From: NeilBrown <neilb@suse.de>
To: Shaohua Li <shli@kernel.org>
Cc: linux-raid@vger.kernel.org, Dan Williams <dan.j.williams@intel.com>
Subject: Re: [patch 3/3] raid5: relieve lock contention in get_active_stripe()
Date: Tue, 10 Sep 2013 11:13:18 +1000	[thread overview]
Message-ID: <20130910111318.1d19e8d3@notabene.brown> (raw)
In-Reply-To: <20130909043318.GA27517@kernel.org>

[-- Attachment #1: Type: text/plain, Size: 35571 bytes --]
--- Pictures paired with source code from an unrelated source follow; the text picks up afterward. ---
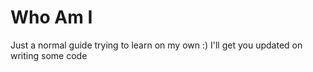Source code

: # Who Am I

Just a normal guide trying to learn on my own :)
I'll get you updated on writing some code
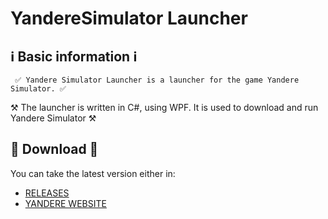 # YandereSimulator Launcher

## ℹ️ Basic information ℹ️

     ✅ Yandere Simulator Launcher is a launcher for the game Yandere Simulator. ✅


⚒️ The launcher is written in C#, using WPF. It is used to download and run Yandere Simulator ⚒️

## 🏫 Download 🏫
You can take the latest version either in:
- [RELEASES](https://github.com/ScottMichaud/YandereSimulatorLauncher2/tags)
- [YANDERE WEBSITE](https://yanderesimulator.com/)
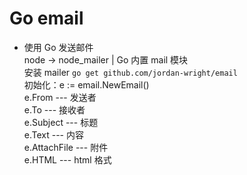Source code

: # Go email  

- 使用 Go 发送邮件  
  node -> node_mailer | Go 内置 mail 模块  
  安装 mailer `go get github.com/jordan-wright/email`  
  初始化：e := email.NewEmail()  
  e.From --- 发送者  
  e.To --- 接收者  
  e.Subject --- 标题  
  e.Text --- 内容  
  e.AttachFile --- 附件  
  e.HTML --- html 格式  
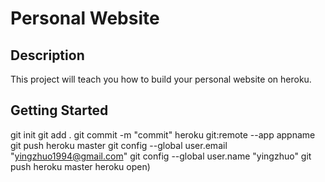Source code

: # Personal Website

## Description

This project will teach you how to build your personal website on heroku.

## Getting Started

git init
git add .
git commit -m "commit"
heroku git:remote --app appname
git push heroku master
git config --global user.email "yingzhuo1994@gmail.com"
git config --global user.name "yingzhuo"
git push heroku master
heroku open)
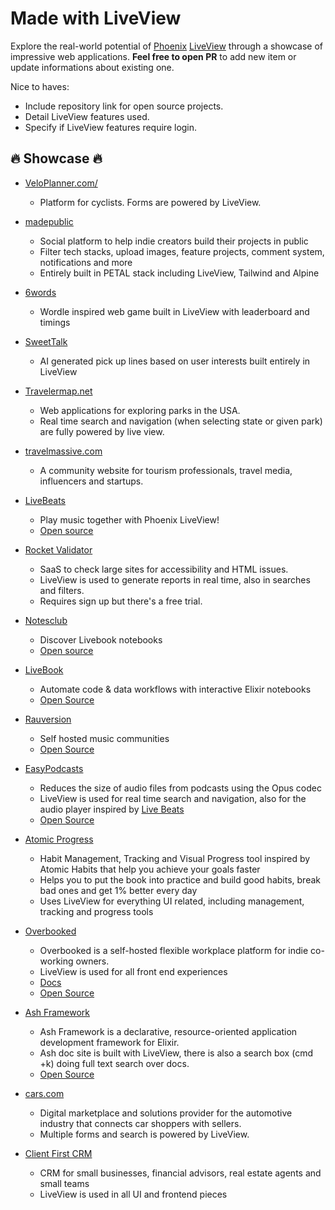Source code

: # Made with LiveView

Explore the real-world potential of [Phoenix](https://www.phoenixframework.org/) [LiveView](https://hexdocs.pm/phoenix_live_view/Phoenix.LiveView.html) through a showcase of impressive web applications. **Feel free to open PR** to add new item or update informations about existing one.

Nice to haves:

* Include repository link for open source projects.
* Detail LiveView features used.
* Specify if LiveView features require login.

## :fire: Showcase :fire:

* [VeloPlanner.com/](https://veloplanner.com/)
  * Platform for cyclists. Forms are powered by LiveView.

* [madepublic](https://madepublic.io)
  * Social platform to help indie creators build their projects in public
  * Filter tech stacks, upload images, feature projects, comment system, notifications and more
  * Entirely built in PETAL stack including LiveView, Tailwind and Alpine

* [6words](https://6words.xyz)
  * Wordle inspired web game built in LiveView with leaderboard and timings

* [SweetTalk](https://sweettalk.ai)
  * AI generated pick up lines based on user interests built entirely in LiveView

* [Travelermap.net](https://travelermap.net/parks/usa)
  * Web applications for exploring parks in the USA.
  * Real time search and navigation (when selecting state or given park) are fully powered by live view.

* [travelmassive.com](https://www.travelmassive.com/)
  * A community website for tourism professionals, travel media, influencers and startups.

* [LiveBeats](https://livebeats.fly.dev/)
  * Play music together with Phoenix LiveView!
  * [Open source](https://github.com/fly-apps/live_beats)

* [Rocket Validator](https://rocketvalidator.com)
  * SaaS to check large sites for accessibility and HTML issues.
  * LiveView is used to generate reports in real time, also in searches and filters.
  * Requires sign up but there's a free trial.

* [Notesclub](https://notes.club)
  * Discover Livebook notebooks
  * [Open source](https://github.com/notesclub/notesclub)

* [LiveBook](https://github.com/livebook-dev/livebook)
  * Automate code & data workflows with interactive Elixir notebooks
  * [Open Source](https://github.com/livebook-dev/livebook)

* [Rauversion](https://rauversion.com)
  * Self hosted music communities
  * [Open Source](https://github.com/rauversion/ravuersion-phx)

* [EasyPodcasts](https://easypodcasts.live)
  * Reduces the size of audio files from podcasts using the Opus codec
  * LiveView is used for real time search and navigation, also for the audio player inspired by [Live Beats](https://github.com/fly-apps/live_beats)
  * [Open Source](https://github.com/easypodcasts/easy_podcasts)

* [Atomic Progress](https://www.atomicprogress.com)
  * Habit Management, Tracking and Visual Progress tool inspired by Atomic Habits that help you achieve your goals faster
  * Helps you to put the book into practice and build good habits, break bad ones and get 1% better every day
  * Uses LiveView for everything UI related, including management, tracking and progress tools

* [Overbooked](https://github.com/puemos/overbooked)
  * Overbooked is a self-hosted flexible workplace platform for indie co-working owners.
  * LiveView is used for all front end experiences
  * [Docs](https://overbookedapp.gitbook.io/docs/)
  * [Open Source](https://github.com/puemos/overbooked)

* [Ash Framework](https://ash-hq.org/)
  * Ash Framework is a declarative, resource-oriented application development framework for Elixir.
  * Ash doc site is built with LiveView, there is also a search box (cmd +k) doing full text search over docs.
  * [Open Source](https://github.com/ash-project/ash_hq)

* [cars.com](https://www.cars.com/)
  * Digital marketplace and solutions provider for the automotive industry that connects car shoppers with sellers.
  * Multiple forms and search is powered by LiveView.
 
* [Client First CRM](https://www.clientfirstcrm.com/)
  * CRM for small businesses, financial advisors, real estate agents and small teams
  * LiveView is used in all UI and frontend pieces
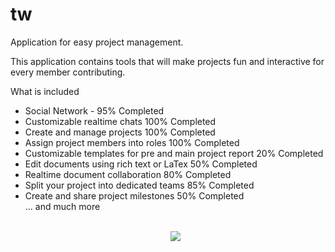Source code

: # tw
Application for easy project management.

This application contains tools that will make projects fun and interactive for every member contributing.

<bold>What is included</bold>
<ul>
  <li>Social Network - 95% Completed</li>
  <li>Customizable realtime chats 100% Completed</li>
  <li>Create and manage projects 100% Completed</li>
  <li>Assign project members into roles 100% Completed</li>
  <li>Customizable templates for pre and main project report 20% Completed</li>
  <li>Edit documents using rich text or LaTex 50% Completed</li>
  <li>Realtime document collaboration 80% Completed</li> 
  <li>Split your project into dedicated teams 85% Completed</li>
  <li>Create and share project milestones 50% Completed</li>
  ... and much more

<p align="center">
  <br>
  <img src="https://github.com/sanderhelleso/tw/blob/master/public/img/readme.jpg?raw=true">
</p>

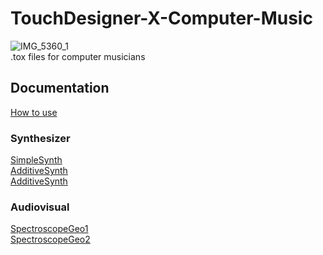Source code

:# TouchDesigner-X-Computer-Music
![IMG_5360_1](https://github.com/gwangyu-lee/TouchDesigner-X-Computer-Music/assets/79373845/84fcd42f-d9d3-4b82-9823-8b0877568570)    
.tox files for computer musicians    

## Documentation
<a href="https://www.gwangyulee.com/p/td-x-cm-how-to-use.html" target="_blank">How to use</a>    

### Synthesizer    
<a href="https://www.gwangyulee.com/p/td-x-cm-simplesynth.html" target="_blank">SimpleSynth</a>    
<a href="https://www.gwangyulee.com/p/td-x-cm-additivesynth.html" target="_blank">AdditiveSynth</a>    
<a href="https://www.gwangyulee.com/p/td-x-cm-modulationsynth.html" target="_blank">AdditiveSynth</a>    

### Audiovisual
<a href="https://www.gwangyulee.com/p/td-x-cm-spectroscopegeo1.html" target="_blank">SpectroscopeGeo1</a>    
<a href="https://www.gwangyulee.com/p/td-x-cm-spectroscopegeo2.html" target="_blank">SpectroscopeGeo2</a>    
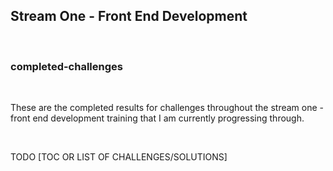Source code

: Stream One - Front End Development
----------------------------------

 

### completed-challenges

 

These are the completed results for challenges throughout the stream one - front
end development training that I am currently progressing through.

 

TODO [TOC OR LIST OF CHALLENGES/SOLUTIONS]
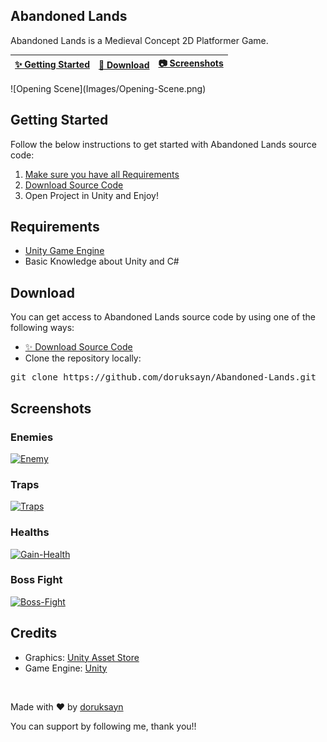 Abandoned Lands
----------------
<p>Abandoned Lands is a Medieval Concept 2D Platformer Game.<p>
<markdown-accessiblity-table data-catalyst=""><table>
<thead>
<tr>
<th><a href="#getting-started">✨ Getting Started</a></th>
<th><a href="#download">🚀 Download</a></th>
<th><a href="#screenshots">📷 Screenshots</a></th>
</tr>
</thead>
</table></markdown-accessiblity-table>
![Opening Scene](Images/Opening-Scene.png)
<h2>Getting Started</h2>
<b></b>
Follow the below instructions to get started with Abandoned Lands source code:
<ol dir="auto">
<li><a href="#requirements">Make sure you have all Requirements</a></li>
<li><a href="#download">Download Source Code</a></li>
<li>Open Project in Unity and Enjoy!</li>
</ol>
<h2>Requirements</h2>
<b></b>
<ul dir="auto">
<li><a href="https://unity3d.com" rel="nofollow">Unity Game Engine</a></li>
<li>Basic Knowledge about Unity and C#</li>
</ul>
<div class="markdown-heading" dir="auto"><h2 tabindex="-1" class="heading-element" dir="auto">Download</h2><a id="user-content-download" class="anchor" aria-label="Permalink: Download" href="#download"></a></div>
You can get access to Abandoned Lands source code by using one of the following ways:
<ul dir="auto">
<li><a href="https://github.com/doruksayn/Abandoned-Lands/archive/refs/heads/main.zip">✨ Download Source Code</a></li>
<li>Clone the repository locally:</li>
</ul>
<div class="highlight highlight-source-shell notranslate position-relative overflow-auto" dir="auto"><pre>git clone https://github.com/doruksayn/Abandoned-Lands.git</pre><div class="zeroclipboard-container"><clipboard-copy aria-label="Copy" class="ClipboardButton btn btn-invisible js-clipboard-copy m-2 p-0 d-flex flex-justify-center flex-items-center" data-copy-feedback="Copied!" data-tooltip-direction="w" value="git clone https://github.com/doruksayn/Abandoned-Lands.git" tabindex="0" role="button"></clipboard-copy></div></div>
<div class="markdown-heading" dir="auto"><h2 tabindex="-1" class="heading-element" dir="auto">Screenshots</h2><a id="user-content-screenshots" class="anchor" aria-label="Permalink: Screenshots" href="#screenshots"></a></div>
<h3>Enemies</h3>
<a href="https://ibb.co/cKkgx1FF"><img src="https://i.ibb.co/9mc8GNTT/Enemy.png" alt="Enemy" border="0"></a>
<h3>Traps</h3>
<a href="https://ibb.co/kVgcRQ54"><img src="https://i.ibb.co/MyDNYMZc/Traps.png" alt="Traps" border="0"></a>
<h3>Healths</h3>
<a href="https://ibb.co/LdR0Ym7x"><img src="https://i.ibb.co/VY9LJR4g/Gain-Health.png" alt="Gain-Health" border="0"></a>
<h3>Boss Fight</h3>
<a href="https://ibb.co/q303Dj51"><img src="https://i.ibb.co/fz8zXFv0/Boss-Fight.png" alt="Boss-Fight" border="0"></a>
<div class="markdown-heading" dir="auto"><h2 tabindex="-1" class="heading-element" dir="auto">Credits</h2><a id="user-content-credits" class="anchor" aria-label="Permalink: Credits" href="#credits"></a></div>
<ul dir="auto">
<li>Graphics: <a href="https://assetstore.unity.com/?srsltid=AfmBOori-upcamcFKP448yZFhcCeLeE8VrJPhVKzq7cyPG9R15FLsGm1" rel="nofollow">Unity Asset Store</a></li>
<li>Game Engine: <a href="https://unity3d.com/" rel="nofollow">Unity</a></li>
</ul>
<br>
<p dir="auto">Made with ❤️ by <a href="https://github.com/doruksayn">doruksayn</a></p>
<p dir="auto">You can support by following me, thank you!!</p>





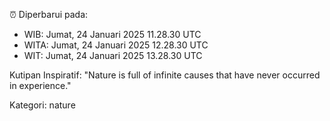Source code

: ⏰ Diperbarui pada:
- WIB: Jumat, 24 Januari 2025 11.28.30 UTC
- WITA: Jumat, 24 Januari 2025 12.28.30 UTC
- WIT: Jumat, 24 Januari 2025 13.28.30 UTC

Kutipan Inspiratif:
"Nature is full of infinite causes that have never occurred in experience."


Kategori: nature

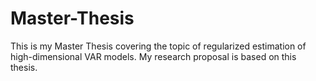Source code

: # Master-Thesis
This is my Master Thesis covering the topic of regularized estimation of high-dimensional VAR models. My research proposal is based on this thesis.
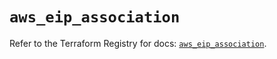 # `aws_eip_association`

Refer to the Terraform Registry for docs: [`aws_eip_association`](https://registry.terraform.io/providers/hashicorp/aws/6.0.0/docs/resources/eip_association).
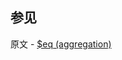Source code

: ## 参见

原文 - [$eq (aggregation)]( https://docs.mongodb.com/manual/reference/operator/aggregation/eq/ )

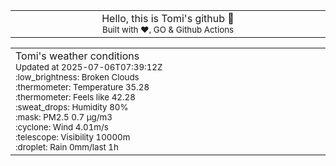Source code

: 
<div align="center">
<table>
<tbody>
<td align="center">
<img width="2000" height="0"><br>
Hello, this is Tomi's github 👋<br>
<sup>Built with ❤️, GO & Github Actions</sup><br>
<img width="2000" height="0">
</td>
</tbody>
</table>
</div>
<table>
<tbody>
<td align="left">
<img width="2000" height="0"><br>
Tomi's weather conditions<br>
<sup>Updated at 2025-07-06T07:39:12Z</sup><br>
<sup>:low_brightness: Broken Clouds</sup><br>
<sup>:thermometer: Temperature 35.28 </sup><br>
<sup>:thermometer: Feels like 42.28</sup><br>
<sup>:sweat_drops: Humidity 80%</sup><br>
<sup>:mask: PM2.5 0.7 μg/m3</sup><br>
<sup>:cyclone: Wind 4.01m/s </sup><br>
<sup>:telescope: Visibility 10000m </sup><br>
<sup>:droplet: Rain 0mm/last 1h </sup><br>
<img width="2000" height="0">
</td>
<td align="left">
<img width="2000" height="0"><br>
<br>
<img width="2000" height="0">
</td>
</tbody>
</table>
</div>
    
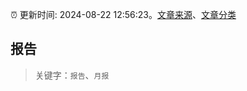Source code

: :alarm_clock: 更新时间: 2024-08-22 12:56:23。[文章来源](/README.md)、[文章分类](/TAGS.md)

## 报告


> 关键字：`报告`、`月报`




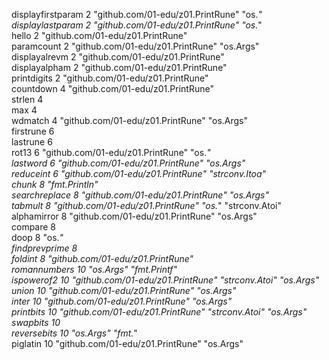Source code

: 
displayfirstparam		2		"github.com/01-edu/z01.PrintRune"					"os.*"			
displaylastparam		2		"github.com/01-edu/z01.PrintRune"					"os.*"			
hello		2		"github.com/01-edu/z01.PrintRune"								
paramcount		2		"github.com/01-edu/z01.PrintRune"					"os.Args"			
displayalrevm		2		"github.com/01-edu/z01.PrintRune"								
displayalpham		2		"github.com/01-edu/z01.PrintRune"								
printdigits		2		"github.com/01-edu/z01.PrintRune"								
countdown		4		"github.com/01-edu/z01.PrintRune"								
strlen		4										
max		4										
wdmatch		4		"github.com/01-edu/z01.PrintRune"					"os.Args"			
firstrune		6										
lastrune		6										
rot13		6		"github.com/01-edu/z01.PrintRune"					"os.*"			
lastword		6		"github.com/01-edu/z01.PrintRune"					"os.Args"			
reduceint		6		"github.com/01-edu/z01.PrintRune"					"strconv.Itoa"			
chunk		8		"fmt.Println"								
searchreplace		8		"github.com/01-edu/z01.PrintRune"					"os.Args"			
tabmult		8		"github.com/01-edu/z01.PrintRune"					"os.*"			"strconv.Atoi"
alphamirror		8		"github.com/01-edu/z01.PrintRune"					"os.Args"			
compare 		8										
doop		8		"os.*"								
findprevprime		8										
foldint		8		"github.com/01-edu/z01.PrintRune"								
romannumbers		10		"os.Args"		"fmt.Printf"						
ispowerof2		10		"github.com/01-edu/z01.PrintRune"					"strconv.Atoi"			"os.Args"
union		10		"github.com/01-edu/z01.PrintRune"					"os.Args"			
inter		10		"github.com/01-edu/z01.PrintRune"					"os.Args"			
printbits		10		"github.com/01-edu/z01.PrintRune"					"strconv.Atoi"			"os.Args"
swapbits		10										
reversebits		10		"os.Args"			"fmt.*"					
piglatin		10		"github.com/01-edu/z01.PrintRune"					"os.Args"			
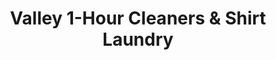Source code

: ---
title: "Valley 1-Hour Cleaners & Shirt Laundry"
url: /syracuse/valley-1-hour-cleaners-and-shirt-laundry/
shop: laundry
---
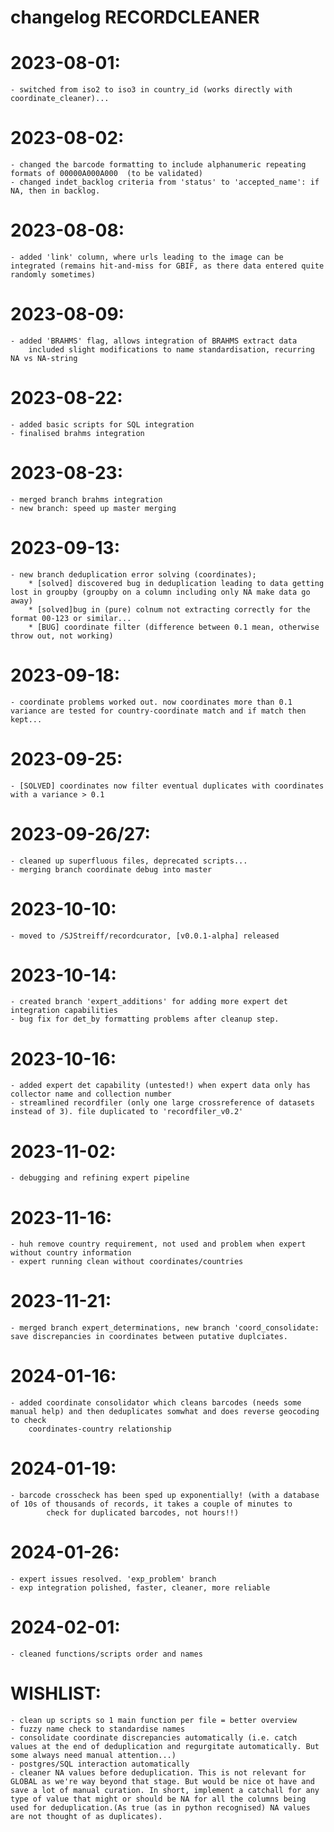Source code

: # changelog RECORDCLEANER


# 2023-08-01:
    - switched from iso2 to iso3 in country_id (works directly with coordinate_cleaner)...

# 2023-08-02:
    - changed the barcode formatting to include alphanumeric repeating formats of 00000A000A000  (to be validated)
    - changed indet_backlog criteria from 'status' to 'accepted_name': if NA, then in backlog.

# 2023-08-08:
    - added 'link' column, where urls leading to the image can be integrated (remains hit-and-miss for GBIF, as there data entered quite randomly sometimes)
    
# 2023-08-09:
    - added 'BRAHMS' flag, allows integration of BRAHMS extract data
        included slight modifications to name standardisation, recurring NA vs NA-string 

# 2023-08-22:
    - added basic scripts for SQL integration
    - finalised brahms integration

# 2023-08-23:
    - merged branch brahms integration
    - new branch: speed up master merging

# 2023-09-13:
    - new branch deduplication error solving (coordinates);
        * [solved] discovered bug in deduplication leading to data getting lost in groupby (groupby on a column including only NA make data go away)
        * [solved]bug in (pure) colnum not extracting correctly for the format 00-123 or similar...
        * [BUG] coordinate filter (difference between 0.1 mean, otherwise throw out, not working)

# 2023-09-18:
    - coordinate problems worked out. now coordinates more than 0.1 variance are tested for country-coordinate match and if match then kept...

# 2023-09-25:
    - [SOLVED] coordinates now filter eventual duplicates with coordinates with a variance > 0.1

# 2023-09-26/27:
    - cleaned up superfluous files, deprecated scripts...
    - merging branch coordinate debug into master

# 2023-10-10:
    - moved to /SJStreiff/recordcurator, [v0.0.1-alpha] released

# 2023-10-14:
    - created branch 'expert_additions' for adding more expert det integration capabilities
    - bug fix for det_by formatting problems after cleanup step.

# 2023-10-16:
    - added expert det capability (untested!) when expert data only has collector name and collection number
    - streamlined recordfiler (only one large crossreference of datasets instead of 3). file duplicated to 'recordfiler_v0.2'
    
# 2023-11-02:
    - debugging and refining expert pipeline

# 2023-11-16:
    - huh remove country requirement, not used and problem when expert without country information
    - expert running clean without coordinates/countries

# 2023-11-21:
    - merged branch expert_determinations, new branch 'coord_consolidate: save discrepancies in coordinates between putative duplciates.

# 2024-01-16:
    - added coordinate consolidator which cleans barcodes (needs some manual help) and then deduplicates somwhat and does reverse geocoding to check
        coordinates-country relationship

# 2024-01-19:
    - barcode crosscheck has been sped up exponentially! (with a database of 10s of thousands of records, it takes a couple of minutes to 
            check for duplicated barcodes, not hours!!)

# 2024-01-26:
    - expert issues resolved. 'exp_problem' branch
    - exp integration polished, faster, cleaner, more reliable


# 2024-02-01:
    - cleaned functions/scripts order and names


# WISHLIST:
    - clean up scripts so 1 main function per file = better overview
    - fuzzy name check to standardise names
    - consolidate coordinate discrepancies automatically (i.e. catch values at the end of deduplication and regurgitate automatically. But some always need manual attention...)
    - postgres/SQL interaction automatically
    - cleaner NA values before deduplication. This is not relevant for GLOBAL as we're way beyond that stage. But would be nice ot have and save a lot of manual curation. In short, implement a catchall for any type of value that might or should be NA for all the columns being used for deduplication.(As true (as in python recognised) NA values are not thought of as duplicates).
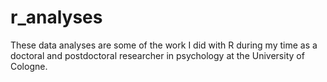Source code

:# r_analyses

These data analyses are some of the work I did with R during my time as a doctoral and postdoctoral researcher in psychology at the University of Cologne.
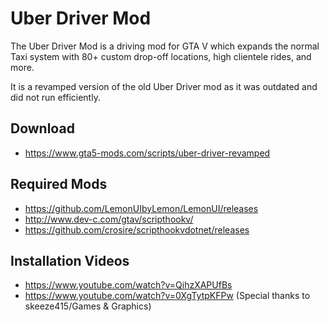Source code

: # Uber Driver Mod
The Uber Driver Mod is a driving mod for GTA V which expands the normal  Taxi system with 80+ custom drop-off locations, high clientele rides, and more.

It is a revamped version of the old Uber Driver mod as it was outdated and did not run efficiently. 

## Download
* https://www.gta5-mods.com/scripts/uber-driver-revamped

## Required Mods
* https://github.com/LemonUIbyLemon/LemonUI/releases
* http://www.dev-c.com/gtav/scripthookv/
* https://github.com/crosire/scripthookvdotnet/releases

## Installation Videos
* https://www.youtube.com/watch?v=QihzXAPUfBs
* https://www.youtube.com/watch?v=0XgTytpKFPw (Special thanks to skeeze415/Games & Graphics)
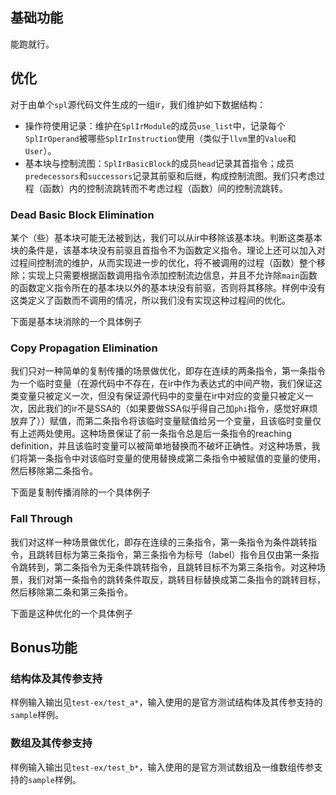 ## 基础功能

能跑就行。

## 优化

对于由单个`spl`源代码文件生成的一组ir，我们维护如下数据结构：

- 操作符使用记录：维护在`SplIrModule`的成员`use_list`中，记录每个`SplIrOperand`被哪些`SplIrInstruction`使用（类似于`llvm`里的`Value`和`User`）。
- 基本块与控制流图：`SplIrBasicBlock`的成员`head`记录其首指令；成员`predecessors`和`successors`记录其前驱和后继，构成控制流图。我们只考虑过程（函数）内的控制流跳转而不考虑过程（函数）间的控制流跳转。

### Dead Basic Block Elimination

某个（些）基本块可能无法被到达，我们可以从ir中移除该基本块。判断这类基本块的条件是，该基本块没有前驱且首指令不为函数定义指令。理论上还可以加入对过程间控制流的维护，从而实现进一步的优化，将不被调用的过程（函数）整个移除；实现上只需要根据函数调用指令添加控制流边信息，并且不允许除`main`函数的函数定义指令所在的基本块以外的基本块没有前驱，否则将其移除。样例中没有这类定义了函数而不调用的情况，所以我们没有实现这种过程间的优化。

下面是基本块消除的一个具体例子



### Copy Propagation Elimination

我们只对一种简单的复制传播的场景做优化，即存在连续的两条指令，第一条指令为一个临时变量（在源代码中不存在，在ir中作为表达式的中间产物，我们保证这类变量只被定义一次，但没有保证源代码中的变量在ir中对应的变量只被定义一次，因此我们的ir不是SSA的（如果要做SSA似乎得自己加`phi`指令，感觉好麻烦放弃了））赋值，而第二条指令将该临时变量赋值给另一个变量，且该临时变量仅有上述两处使用。这种场景保证了前一条指令总是后一条指令的reaching definition，并且该临时变量可以被简单地替换而不破坏正确性。对这种场景，我们将第一条指令中对该临时变量的使用替换成第二条指令中被赋值的变量的使用，然后移除第二条指令。

下面是复制传播消除的一个具体例子



### Fall Through

我们对这样一种场景做优化，即存在连续的三条指令，第一条指令为条件跳转指令，且跳转目标为第三条指令，第三条指令为标号（label）指令且仅由第一条指令跳转到，第二条指令为无条件跳转指令，且跳转目标不为第三条指令。对这种场景，我们对第一条指令的跳转条件取反，跳转目标替换成第二条指令的跳转目标，然后移除第二条和第三条指令。

下面是这种优化的一个具体例子



## Bonus功能

### 结构体及其传参支持

样例输入输出见`test-ex/test_a*`，输入使用的是官方测试结构体及其传参支持的`sample`样例。

### 数组及其传参支持

样例输入输出见`test-ex/test_b*`，输入使用的是官方测试数组及一维数组传参支持的`sample`样例。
On Mon, 9 Sep 2013 12:33:18 +0800 Shaohua Li <shli@kernel.org> wrote:

> On Thu, Sep 05, 2013 at 05:18:22PM +0800, Shaohua Li wrote:
> > On Thu, Sep 05, 2013 at 04:29:10PM +1000, NeilBrown wrote:

> > >  I'm in two minds about the temp_inactive_list.
> > >  An alternative would be to have a single list and use list_sort() to sort it
> > >  by hash_lock_index before moving the stripe_heads to the relevant lists,
> > >  taking one lock at a time.
> > >  This save some memory and costs some cpu time.  On the whole I think it
> > >  gains in elegance but I'm not sure.  What do you think?
> > 
> > I thought it doesn't work. For example, we lock hash 0 lock.
> > get_active_stripe() finds a stripe of hash 1, and delete it from lru, while the
> > stripe is in temp_inactive_list. We are locking different hash locks, so the
> > list could corrupt. Alternative is we hold device_lock again and move one
> > hash's temp_active_list to another list, then unlock device_lock. then do
> > releae for the new temporary list. But in this way, we need take device_lock
> > several times, which isn't good too.

Yes, I agree.

> 
> Here is the latest patch which fixes the max_hash_nr_stripes issue.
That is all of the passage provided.